What is a repository rule?

A repository rule is a special function that can be used in a WORKSPACE file to define an external workspace. You've probably used http_archive and git_repository already. These are repository rules that ship with Bazel.

Much like regular rules, you can define a repository rule by calling a special function (repository_rule) and providing an implementation function and a number of attributes. Once defined, the rule may be used in a WORKSPACE file or a function called from WORKSPACE. Bazel will call a repository rule's implementation function when a file is needed in an external workspace defined with that repository rule.

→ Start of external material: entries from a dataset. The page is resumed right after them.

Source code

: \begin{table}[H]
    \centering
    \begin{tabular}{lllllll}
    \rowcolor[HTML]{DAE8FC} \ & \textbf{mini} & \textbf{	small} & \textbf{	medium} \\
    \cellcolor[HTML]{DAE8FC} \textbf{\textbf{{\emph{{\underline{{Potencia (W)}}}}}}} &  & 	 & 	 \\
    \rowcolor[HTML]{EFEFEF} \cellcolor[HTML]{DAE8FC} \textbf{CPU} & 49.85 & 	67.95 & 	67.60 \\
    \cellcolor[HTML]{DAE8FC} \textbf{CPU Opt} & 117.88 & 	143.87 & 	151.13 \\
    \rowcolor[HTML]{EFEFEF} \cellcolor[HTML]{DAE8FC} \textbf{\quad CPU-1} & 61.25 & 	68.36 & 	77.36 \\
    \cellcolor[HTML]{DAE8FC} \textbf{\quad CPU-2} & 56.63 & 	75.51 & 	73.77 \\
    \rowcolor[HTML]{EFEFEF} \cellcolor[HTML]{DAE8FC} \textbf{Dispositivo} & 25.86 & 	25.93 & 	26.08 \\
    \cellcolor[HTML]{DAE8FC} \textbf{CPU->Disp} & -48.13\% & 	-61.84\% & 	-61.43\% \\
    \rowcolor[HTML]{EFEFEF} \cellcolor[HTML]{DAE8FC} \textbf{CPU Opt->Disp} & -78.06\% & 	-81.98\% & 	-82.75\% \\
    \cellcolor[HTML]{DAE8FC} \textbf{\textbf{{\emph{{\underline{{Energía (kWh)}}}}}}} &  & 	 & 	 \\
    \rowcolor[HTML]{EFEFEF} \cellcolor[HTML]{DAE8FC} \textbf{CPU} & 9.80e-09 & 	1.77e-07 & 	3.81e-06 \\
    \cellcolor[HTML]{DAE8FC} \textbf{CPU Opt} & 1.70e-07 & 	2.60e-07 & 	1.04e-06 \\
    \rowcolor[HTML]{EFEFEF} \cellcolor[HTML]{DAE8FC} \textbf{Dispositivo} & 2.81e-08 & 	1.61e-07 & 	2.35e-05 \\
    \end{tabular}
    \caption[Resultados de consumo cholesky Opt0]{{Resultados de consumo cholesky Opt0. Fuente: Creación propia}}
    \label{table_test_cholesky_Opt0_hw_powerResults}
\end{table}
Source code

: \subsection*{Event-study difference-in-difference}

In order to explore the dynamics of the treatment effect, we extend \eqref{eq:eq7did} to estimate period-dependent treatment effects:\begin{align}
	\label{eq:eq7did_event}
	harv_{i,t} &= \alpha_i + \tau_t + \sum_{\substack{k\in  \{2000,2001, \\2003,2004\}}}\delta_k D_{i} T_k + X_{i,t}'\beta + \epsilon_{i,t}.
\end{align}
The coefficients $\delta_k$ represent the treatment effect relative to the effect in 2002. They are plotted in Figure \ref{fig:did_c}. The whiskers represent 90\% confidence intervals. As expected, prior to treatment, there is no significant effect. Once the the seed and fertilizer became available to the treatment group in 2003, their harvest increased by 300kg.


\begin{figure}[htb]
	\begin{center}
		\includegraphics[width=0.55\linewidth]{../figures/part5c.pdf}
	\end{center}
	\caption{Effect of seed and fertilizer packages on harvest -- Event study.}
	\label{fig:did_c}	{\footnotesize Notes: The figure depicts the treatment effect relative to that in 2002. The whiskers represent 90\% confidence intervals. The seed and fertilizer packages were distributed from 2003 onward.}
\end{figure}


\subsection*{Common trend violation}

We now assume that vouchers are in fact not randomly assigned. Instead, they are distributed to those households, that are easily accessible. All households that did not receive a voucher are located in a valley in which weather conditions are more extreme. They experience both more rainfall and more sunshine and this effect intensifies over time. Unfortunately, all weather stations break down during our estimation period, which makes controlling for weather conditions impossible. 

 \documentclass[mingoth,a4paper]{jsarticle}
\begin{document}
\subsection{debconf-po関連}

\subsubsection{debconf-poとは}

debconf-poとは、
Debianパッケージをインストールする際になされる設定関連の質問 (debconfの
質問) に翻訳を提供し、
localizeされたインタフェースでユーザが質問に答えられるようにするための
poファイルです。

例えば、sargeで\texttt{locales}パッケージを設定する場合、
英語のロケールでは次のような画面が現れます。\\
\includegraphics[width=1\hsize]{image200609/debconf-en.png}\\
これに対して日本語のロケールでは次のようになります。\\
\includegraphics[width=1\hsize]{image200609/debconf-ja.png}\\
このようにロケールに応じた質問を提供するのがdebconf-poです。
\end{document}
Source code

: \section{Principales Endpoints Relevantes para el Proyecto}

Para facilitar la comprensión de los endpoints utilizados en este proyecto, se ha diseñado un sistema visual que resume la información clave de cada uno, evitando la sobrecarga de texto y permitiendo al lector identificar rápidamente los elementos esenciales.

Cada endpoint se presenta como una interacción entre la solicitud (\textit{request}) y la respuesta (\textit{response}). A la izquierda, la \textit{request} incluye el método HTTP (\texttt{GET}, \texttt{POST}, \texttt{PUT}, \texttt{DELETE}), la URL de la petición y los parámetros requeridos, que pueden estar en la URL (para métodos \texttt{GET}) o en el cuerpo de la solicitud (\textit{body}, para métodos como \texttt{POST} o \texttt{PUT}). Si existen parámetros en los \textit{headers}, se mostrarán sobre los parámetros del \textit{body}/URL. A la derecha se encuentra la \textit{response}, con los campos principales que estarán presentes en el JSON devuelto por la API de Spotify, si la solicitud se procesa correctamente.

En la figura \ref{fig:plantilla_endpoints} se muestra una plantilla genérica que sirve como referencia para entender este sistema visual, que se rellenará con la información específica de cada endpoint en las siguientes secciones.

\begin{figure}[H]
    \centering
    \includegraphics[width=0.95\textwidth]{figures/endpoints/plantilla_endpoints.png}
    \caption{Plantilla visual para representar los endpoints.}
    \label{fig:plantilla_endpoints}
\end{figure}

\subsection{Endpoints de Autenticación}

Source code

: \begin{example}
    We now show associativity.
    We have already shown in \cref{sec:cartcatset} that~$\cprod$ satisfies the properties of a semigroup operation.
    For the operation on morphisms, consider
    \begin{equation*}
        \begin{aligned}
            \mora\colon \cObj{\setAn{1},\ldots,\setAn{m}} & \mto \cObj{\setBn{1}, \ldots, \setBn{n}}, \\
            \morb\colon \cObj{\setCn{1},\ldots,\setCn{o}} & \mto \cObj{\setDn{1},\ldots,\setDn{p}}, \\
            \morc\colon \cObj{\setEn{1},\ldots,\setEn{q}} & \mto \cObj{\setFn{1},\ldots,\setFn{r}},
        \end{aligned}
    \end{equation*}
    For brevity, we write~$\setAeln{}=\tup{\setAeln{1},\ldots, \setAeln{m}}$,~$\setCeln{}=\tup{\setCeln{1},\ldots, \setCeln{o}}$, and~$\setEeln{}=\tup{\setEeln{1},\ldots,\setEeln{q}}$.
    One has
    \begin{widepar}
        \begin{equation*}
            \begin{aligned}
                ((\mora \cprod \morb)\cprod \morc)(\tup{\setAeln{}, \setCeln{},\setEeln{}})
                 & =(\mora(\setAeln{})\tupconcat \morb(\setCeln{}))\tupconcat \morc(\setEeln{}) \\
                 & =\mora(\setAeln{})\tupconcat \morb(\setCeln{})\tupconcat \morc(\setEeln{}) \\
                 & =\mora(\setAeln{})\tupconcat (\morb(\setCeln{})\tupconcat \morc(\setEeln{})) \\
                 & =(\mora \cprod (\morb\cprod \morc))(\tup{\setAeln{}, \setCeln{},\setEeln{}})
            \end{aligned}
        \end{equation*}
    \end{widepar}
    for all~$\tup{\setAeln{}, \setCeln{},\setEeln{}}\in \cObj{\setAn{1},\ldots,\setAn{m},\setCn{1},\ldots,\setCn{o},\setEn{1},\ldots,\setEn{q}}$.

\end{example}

Let's start with a small example. Create a file named deps.bzl with the hello_repo repository rule below. This can be used to create an external workspace with a file named hello.txt that contains a custom message.

def _hello_repo_impl(ctx):
    ctx.file("hello.txt", ctx.attr.message)
    ctx.file("BUILD.bazel", 'exports_files(["hello.txt"])')

hello_repo = repository_rule(
    implementation = _hello_repo_impl,
    attrs = {
        "message": attr.string(
            mandatory = True,
        ),
    },
)

Now create a WORKSPACE file that defines an external workspace using hello_repo.

load("//:deps.bzl", "hello_repo")

hello_repo(
    name = "hello",
    message = "Hello, world!",
)

Finally, create an empty BUILD.bazel file in the same directory.

Run the command bazel build @hello//:hello.txt. Bazel will evaluate the repository rule, which will create a directory tree inside Bazel's cache. To see the result of this, run bazel info output_base to get the main output directory, then look in the external/hello subdirectory.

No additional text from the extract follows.